Search the data for the string "lines" and extract every line where it appears.
========================================
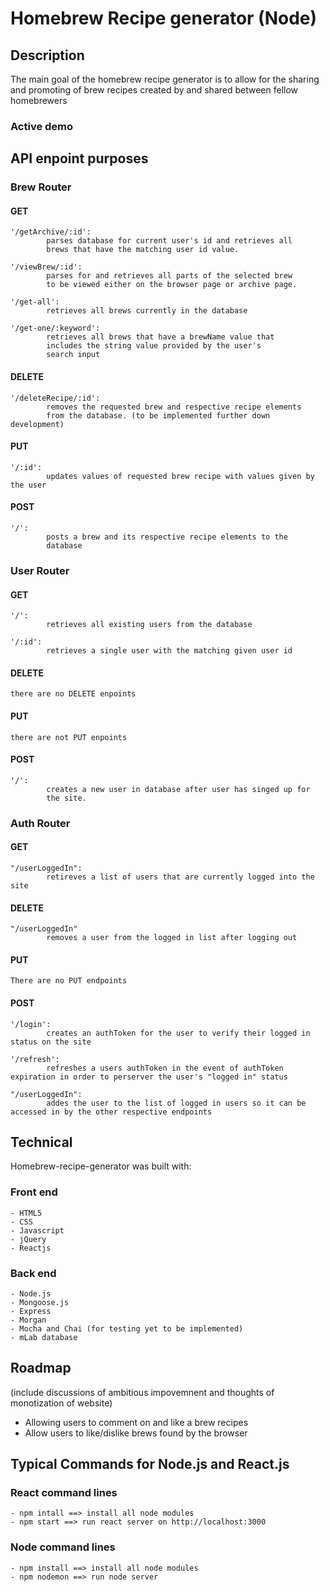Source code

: # Homebrew Recipe generator (Node)

## Description
The main goal of the homebrew recipe generator is to allow for the sharing
and promoting of brew recipes created by and shared between fellow
homebrewers

### Active demo

## API enpoint purposes

### Brew Router
#### GET
    '/getArchive/:id':
            parses database for current user's id and retrieves all
            brews that have the matching user id value.

    '/viewBrew/:id':
            parses for and retrieves all parts of the selected brew
            to be viewed either on the browser page or archive page.

    '/get-all':
            retrieves all brews currently in the database

    '/get-one/:keyword':
            retrieves all brews that have a brewName value that
            includes the string value provided by the user's 
            search input

#### DELETE
    '/deleteRecipe/:id':
            removes the requested brew and respective recipe elements
            from the database. (to be implemented further down development)

#### PUT
    '/:id':
            updates values of requested brew recipe with values given by the user

#### POST
    '/':
            posts a brew and its respective recipe elements to the 
            database

### User Router
#### GET
    '/':
            retrieves all existing users from the database 

    '/:id':
            retrieves a single user with the matching given user id

#### DELETE
    there are no DELETE enpoints

#### PUT
    there are not PUT enpoints

#### POST
    '/':
            creates a new user in database after user has singed up for
            the site.
                
### Auth Router
#### GET
    "/userLoggedIn":
            retireves a list of users that are currently logged into the site

#### DELETE
    "/userLoggedIn"
            removes a user from the logged in list after logging out

#### PUT
    There are no PUT endpoints
#### POST
    '/login':
            creates an authToken for the user to verify their logged in status on the site

    '/refresh':
            refreshes a users authToken in the event of authToken expiration in order to perserver the user's "logged in" status

    "/userLoggedIn":
            addes the user to the list of logged in users so it can be accessed in by the other respective endpoints
                
## Technical
Homebrew-recipe-generator was built with:

### Front end
    - HTML5
    - CSS
    - Javascript
    - jQuery
    - Reactjs
    
### Back end
    - Node.js
    - Mongoose.js
    - Express
    - Morgan
    - Mocha and Chai (for testing yet to be implemented)
    - mLab database
    
## Roadmap
(include discussions of ambitious impovemnent and thoughts of monotization of website)
- Allowing users to comment on and like a brew recipes
- Allow users to like/dislike brews found by the browser

## Typical Commands for Node.js and React.js
### React command lines
    - npm intall ==> install all node modules
    - npm start ==> run react server on http://localhost:3000
    
### Node command lines
    - npm install ==> install all node modules
    - npm nodemon ==> run node server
========================================
# ANSWER SECTION
### React command lines
### Node command lines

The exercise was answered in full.